Description of the task: For the records that follow, work out how many lines include "Chrome" and give only that count.

[[ Records to use open ]]

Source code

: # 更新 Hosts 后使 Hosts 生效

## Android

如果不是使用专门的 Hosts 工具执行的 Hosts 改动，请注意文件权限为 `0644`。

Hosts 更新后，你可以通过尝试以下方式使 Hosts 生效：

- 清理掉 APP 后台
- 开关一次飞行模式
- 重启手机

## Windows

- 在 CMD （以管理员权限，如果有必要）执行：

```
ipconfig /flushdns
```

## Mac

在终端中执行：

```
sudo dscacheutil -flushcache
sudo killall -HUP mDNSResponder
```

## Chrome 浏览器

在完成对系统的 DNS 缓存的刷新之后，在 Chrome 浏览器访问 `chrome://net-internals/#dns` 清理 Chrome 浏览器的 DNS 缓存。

[[ Records to use closed ]]

Answer space: 2